--- Given records ---

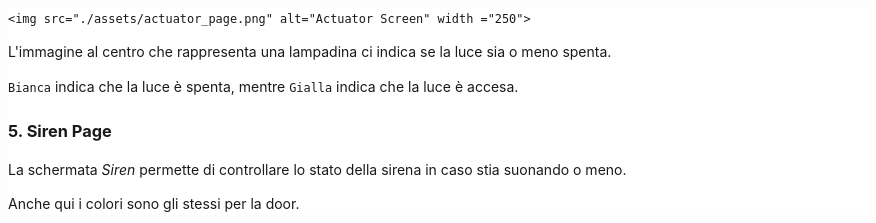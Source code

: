     <img src="./assets/actuator_page.png" alt="Actuator Screen" width ="250">
</div>

L'immagine al centro che rappresenta una lampadina ci indica se la luce sia o meno spenta. 

`Bianca` indica che la luce è spenta, mentre `Gialla` indica che la luce è accesa. 


### 5. Siren Page

La schermata *Siren* permette di controllare lo stato della sirena in caso stia suonando o meno.

Anche qui i colori sono gli stessi per la door. 

<div style="margin-top:30px;">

---

**Task prompt**.
Each line from the one holding "luce è accesa." down to the end of the records above is to be repeated exactly; no other line belongs in the reply.

**Answer**.
`Bianca` indica che la luce è spenta, mentre `Gialla` indica che la luce è accesa. 


### 5. Siren Page

La schermata *Siren* permette di controllare lo stato della sirena in caso stia suonando o meno.

Anche qui i colori sono gli stessi per la door. 

<div style="margin-top:30px;">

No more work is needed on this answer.